▶ _Task prompt_:
Each line in the data holding "where" should be listed.

(Stored records)
+++

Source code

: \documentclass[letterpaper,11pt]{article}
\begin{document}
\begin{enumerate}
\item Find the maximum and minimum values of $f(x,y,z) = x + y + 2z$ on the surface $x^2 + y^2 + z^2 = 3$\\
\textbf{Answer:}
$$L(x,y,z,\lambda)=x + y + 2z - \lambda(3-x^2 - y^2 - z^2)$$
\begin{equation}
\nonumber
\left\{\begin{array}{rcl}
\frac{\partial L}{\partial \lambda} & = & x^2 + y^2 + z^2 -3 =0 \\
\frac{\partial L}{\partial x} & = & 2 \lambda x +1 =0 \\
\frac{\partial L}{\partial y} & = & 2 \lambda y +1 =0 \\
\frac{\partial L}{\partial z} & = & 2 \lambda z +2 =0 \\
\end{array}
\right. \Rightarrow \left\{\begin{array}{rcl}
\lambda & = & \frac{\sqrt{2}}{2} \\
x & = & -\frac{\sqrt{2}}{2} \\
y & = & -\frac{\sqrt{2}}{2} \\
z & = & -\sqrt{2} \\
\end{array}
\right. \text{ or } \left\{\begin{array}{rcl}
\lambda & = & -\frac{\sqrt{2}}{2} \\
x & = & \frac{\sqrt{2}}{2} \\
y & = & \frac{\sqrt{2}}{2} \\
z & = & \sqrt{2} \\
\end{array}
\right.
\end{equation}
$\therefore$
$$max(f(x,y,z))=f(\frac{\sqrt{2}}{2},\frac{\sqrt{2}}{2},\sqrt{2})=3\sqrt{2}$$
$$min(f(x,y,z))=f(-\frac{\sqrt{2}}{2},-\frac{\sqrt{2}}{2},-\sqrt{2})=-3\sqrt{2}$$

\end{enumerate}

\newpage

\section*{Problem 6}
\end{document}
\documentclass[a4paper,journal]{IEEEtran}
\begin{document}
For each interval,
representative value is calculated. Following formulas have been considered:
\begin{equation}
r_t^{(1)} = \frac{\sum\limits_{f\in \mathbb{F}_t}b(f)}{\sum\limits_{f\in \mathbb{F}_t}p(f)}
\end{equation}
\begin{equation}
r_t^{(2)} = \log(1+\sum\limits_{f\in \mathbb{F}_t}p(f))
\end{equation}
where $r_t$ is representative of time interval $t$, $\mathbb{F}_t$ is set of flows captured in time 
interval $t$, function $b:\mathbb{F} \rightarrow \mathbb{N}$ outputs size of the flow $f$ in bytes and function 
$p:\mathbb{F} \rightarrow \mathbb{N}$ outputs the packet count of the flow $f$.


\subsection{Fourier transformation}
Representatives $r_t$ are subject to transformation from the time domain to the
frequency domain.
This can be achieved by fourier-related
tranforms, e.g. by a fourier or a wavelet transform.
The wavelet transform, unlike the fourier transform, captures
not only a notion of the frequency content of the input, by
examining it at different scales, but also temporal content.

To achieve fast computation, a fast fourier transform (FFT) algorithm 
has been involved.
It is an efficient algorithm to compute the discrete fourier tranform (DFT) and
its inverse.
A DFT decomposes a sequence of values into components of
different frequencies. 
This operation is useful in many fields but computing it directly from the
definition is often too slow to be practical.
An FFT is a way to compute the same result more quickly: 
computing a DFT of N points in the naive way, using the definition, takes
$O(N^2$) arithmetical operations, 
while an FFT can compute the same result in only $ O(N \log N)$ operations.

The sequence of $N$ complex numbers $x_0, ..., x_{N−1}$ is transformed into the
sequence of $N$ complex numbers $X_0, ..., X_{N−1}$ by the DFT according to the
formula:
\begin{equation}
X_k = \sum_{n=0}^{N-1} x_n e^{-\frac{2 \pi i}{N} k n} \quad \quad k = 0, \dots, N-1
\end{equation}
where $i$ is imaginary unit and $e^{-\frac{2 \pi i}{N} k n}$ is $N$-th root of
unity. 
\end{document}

+++

▶ _Answer for the task_:
where $r_t$ is representative of time interval $t$, $\mathbb{F}_t$ is set of flows captured in time 
where $i$ is imaginary unit and $e^{-\frac{2 \pi i}{N} k n}$ is $N$-th root of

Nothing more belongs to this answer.